Opinião

O que é o Direito penal negocial e quais as razões para críticas a essa 'novidade'?

Autor

  • Alneir Fernando S. Maia

    é advogado sócio do Escritório Andrada Sociedade de Advogados mestre em Direito pela UFMG professor da Universidade Fumec professor de Direito Penal da ESA-OAB/MG e membro efetivo da Comissão de Direito Penal Econômico da OAB/MG.

22 de maio de 2021, 17h19

A Justiça negocial penal é uma tendência não só no Direito brasileiro, a partir das reformas da legislação penal e de processo penal e do próprio sistema de Justiça criminal, mas é operada em vários países da América Latina. No Direito americano, guardadas as devidas proporções em relação ao nosso sistema, também se usa com frequência a negociação para a solução de questões criminais.

Claro que as negociações criminais no Direito americano são diferentes das que se operam aqui no Brasil, isso porque a tradição de lá é diferente, os profissionais do Direito atuam de forma diferente e a própria cultura nacional também é diferente.

Essa, então, é uma crítica que é feita à Justiça penal negocial.

Importamos do sistema americano uma ideia que, para ser aplicada em nosso sistema pressupõe ajustes, em especial dos agentes que atuam na lida criminal. Tanto acusação quanto defesa necessitam ser mais "maleáveis" em sua postura para que seja possível a boa prática da negociação penal.

Assim, retomando o pano de fundo da Justiça penal negocial, diante do avanço do tempo e da evolução histórica do Direito e da Justiça, as formas de desburocratização tornaram-se mais acessíveis e nítidas para a solução consensual de conflitos. Em relação ao Direito Penal, busca-se a ideia de que a pena de restrição de liberdade (prisão) não mais comporta status principal de sanção punitiva, atrelando-se à Justiça negocial para garantir também o caráter da pena de natureza retributiva, preventiva e reeducativa.

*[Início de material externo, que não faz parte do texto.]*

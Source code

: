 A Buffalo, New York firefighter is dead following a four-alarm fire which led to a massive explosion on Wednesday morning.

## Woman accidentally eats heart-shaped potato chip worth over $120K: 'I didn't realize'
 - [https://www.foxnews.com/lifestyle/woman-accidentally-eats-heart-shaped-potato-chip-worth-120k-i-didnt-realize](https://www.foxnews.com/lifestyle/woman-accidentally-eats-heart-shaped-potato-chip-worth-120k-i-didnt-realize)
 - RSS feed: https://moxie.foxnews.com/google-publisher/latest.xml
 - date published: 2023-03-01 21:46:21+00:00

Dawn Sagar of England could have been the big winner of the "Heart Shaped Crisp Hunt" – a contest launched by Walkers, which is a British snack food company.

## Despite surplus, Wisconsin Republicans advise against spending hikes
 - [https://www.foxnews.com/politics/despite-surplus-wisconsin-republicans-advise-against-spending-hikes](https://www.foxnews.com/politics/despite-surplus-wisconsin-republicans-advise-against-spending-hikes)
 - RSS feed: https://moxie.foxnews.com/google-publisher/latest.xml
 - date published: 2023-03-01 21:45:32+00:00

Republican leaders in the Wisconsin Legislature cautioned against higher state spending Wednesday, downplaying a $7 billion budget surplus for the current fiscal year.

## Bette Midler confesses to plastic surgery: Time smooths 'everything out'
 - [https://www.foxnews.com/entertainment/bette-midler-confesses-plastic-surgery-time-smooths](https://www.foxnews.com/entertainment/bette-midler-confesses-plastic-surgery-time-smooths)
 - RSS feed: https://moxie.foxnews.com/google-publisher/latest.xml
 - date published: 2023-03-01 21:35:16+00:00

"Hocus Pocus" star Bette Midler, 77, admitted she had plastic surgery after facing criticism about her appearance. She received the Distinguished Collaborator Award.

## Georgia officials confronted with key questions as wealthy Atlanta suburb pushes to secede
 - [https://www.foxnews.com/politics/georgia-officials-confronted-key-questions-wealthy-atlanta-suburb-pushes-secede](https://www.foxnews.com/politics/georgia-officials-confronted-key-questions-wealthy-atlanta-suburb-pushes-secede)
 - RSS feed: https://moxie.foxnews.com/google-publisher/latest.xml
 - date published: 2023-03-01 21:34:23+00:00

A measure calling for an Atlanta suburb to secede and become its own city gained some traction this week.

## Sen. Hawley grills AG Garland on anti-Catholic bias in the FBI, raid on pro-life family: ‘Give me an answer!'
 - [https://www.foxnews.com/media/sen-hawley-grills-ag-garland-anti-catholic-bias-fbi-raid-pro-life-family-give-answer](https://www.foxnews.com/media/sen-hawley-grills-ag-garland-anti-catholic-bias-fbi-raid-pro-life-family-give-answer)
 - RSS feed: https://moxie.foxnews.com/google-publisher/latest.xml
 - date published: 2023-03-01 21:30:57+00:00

 As políticas de desencarceramento têm sido adotadas em vários países para evitar a segregação decorrente da prática de determinados crimes de "menor expressão", digamos assim. No Brasil não poderia ser diferente.

Foram criados institutos como o acordo de não persecução penal (ANPP), que constitui um negócio jurídico processual, através do qual as partes, agente e Ministério Público, firmam acordo mediante o cumprimento de requisitos e condições a serem cumpridos, a fim de evitar a instauração do processo penal. 

Mais uma crítica pode ser feita nesse ponto.

O Ministério Público, na proposta de acordos de não persecução penal, tem apresentado verdadeiros termos de adesão, com cláusulas e condições que impossibilitam, em muitos casos, ao acusado aceitar aquilo que foi apresentado.

Talvez nesse ponto haja uma falha da lei, que, ao estabelecer as regras do ANPP, estabeleceu que o signatário deve cumprir, por prazo determinado, outra condição indicada pelo Ministério Público, desde que proporcional e compatível com a infração penal imputada. Terminologia vaga e imprecisa, deixando livre o MP para impor algumas condições inaceitáveis.

Na mesma linha do ANPP, nos últimos tempos temos ouvido falar também sobre acordos de delação premiada/colaboração premiada, como contratos entre a acusação e os envolvidos em organizações criminosas, delito que comporta o acordo acima mencionado. Esses acordos, da forma como estão sendo firmados atualmente, evidenciam a intenção do legislador de permitir negócios jurídicos em matéria penal/processual penal, a chamada Justiça penal negocial.

Essa forma de resolver questões penais atenua, ainda, o princípio da obrigatoriedade da ação penal pública incondicionada, e é reflexo da nova política criminal assumida por diversas nações, da qual não deveria ficar por fora a legislação brasileira.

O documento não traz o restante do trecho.